Emergence of equilibrium thermodynamic properties in quantum pure states. I. Theory

TL;DR

This paper introduces a theoretical framework connecting quantum mechanical descriptions with thermodynamic properties of isolated quantum systems, emphasizing the roles of initial states, typicality, and specific ensembles in understanding equilibrium behavior.

Contribution

It presents a simple, effective approach to distinguish statistical and dynamical aspects in quantum systems, clarifying how equilibrium properties emerge from pure states and their initial conditions.

Findings

Equilibrium properties depend on initial states due to constants of motion.

Typicality bridges microscopic quantum dynamics and macroscopic thermodynamics.

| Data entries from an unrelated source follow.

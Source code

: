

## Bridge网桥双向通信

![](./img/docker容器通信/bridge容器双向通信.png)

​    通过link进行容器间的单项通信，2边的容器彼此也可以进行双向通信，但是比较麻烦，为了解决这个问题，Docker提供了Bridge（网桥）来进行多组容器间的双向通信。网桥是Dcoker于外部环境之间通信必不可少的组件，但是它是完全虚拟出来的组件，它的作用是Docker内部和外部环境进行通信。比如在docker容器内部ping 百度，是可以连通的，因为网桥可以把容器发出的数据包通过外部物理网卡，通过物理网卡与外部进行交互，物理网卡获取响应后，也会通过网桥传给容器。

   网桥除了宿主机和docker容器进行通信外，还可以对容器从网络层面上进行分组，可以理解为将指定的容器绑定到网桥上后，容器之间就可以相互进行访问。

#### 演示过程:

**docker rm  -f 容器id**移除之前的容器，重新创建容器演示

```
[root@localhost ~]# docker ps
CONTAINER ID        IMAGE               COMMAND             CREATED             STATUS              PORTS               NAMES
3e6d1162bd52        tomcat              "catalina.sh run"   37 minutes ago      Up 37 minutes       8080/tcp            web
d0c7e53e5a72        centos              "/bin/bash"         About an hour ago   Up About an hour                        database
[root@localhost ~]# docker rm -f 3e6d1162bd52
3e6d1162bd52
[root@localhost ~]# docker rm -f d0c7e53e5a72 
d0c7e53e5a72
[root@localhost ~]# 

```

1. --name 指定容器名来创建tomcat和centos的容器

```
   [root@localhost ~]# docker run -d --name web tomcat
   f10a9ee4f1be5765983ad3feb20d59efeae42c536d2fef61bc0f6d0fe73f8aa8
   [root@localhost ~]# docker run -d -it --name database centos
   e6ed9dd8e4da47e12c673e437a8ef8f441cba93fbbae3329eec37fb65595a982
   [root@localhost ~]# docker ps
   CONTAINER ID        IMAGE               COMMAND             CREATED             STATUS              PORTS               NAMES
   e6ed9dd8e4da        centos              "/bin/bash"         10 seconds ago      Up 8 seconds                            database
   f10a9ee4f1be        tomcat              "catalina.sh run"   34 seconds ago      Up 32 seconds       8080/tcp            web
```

Conditions for ensembles to yield meaningful thermodynamic descriptions are identified.

Abstract

Investigation on foundational aspects of quantum statistical mechanics recently entered a renaissance period due to novel intuitions from quantum information theory and to increasing attention on the dynamical aspects of single quantum systems. In the present contribution a simple but effective theoretical framework is introduced to clarify the connections between a purely mechanical description and the thermodynamic characterization of the equilibrium state of an isolated quantum system. A salient feature of our approach is the very transparent distinction between the statistical aspects and the dynamical aspects in the description of isolated quantum systems. Like in the classical statistical mechanics, the equilibrium distribution of any property is identified on the basis of the time evolution of the considered system. As a consequence equilibrium properties of quantum system appear to depend on the details of the initial state due to the abundance of constants of the motion in the Schr\"odinger dynamics. On the other hand the study of the probability distributions of some functions, such as the entropy or the equilibrium state of a subsystem, in statistical ensembles of pure states reveals the crucial role of typicality as the bridge between macroscopic thermodynamics and microscopic quantum dynamics. We shall consider two particular ensembles: the random pure state ensemble and the fixed expectation energy ensemble. The relation between the introduced ensembles, the properties of a given isolated system, and the standard quantum statistical description are discussed throughout the presentation. Finally we point out the conditions which should be satisfied by an ensemble in order to get meaningful thermodynamical characterization of an isolated quantum system.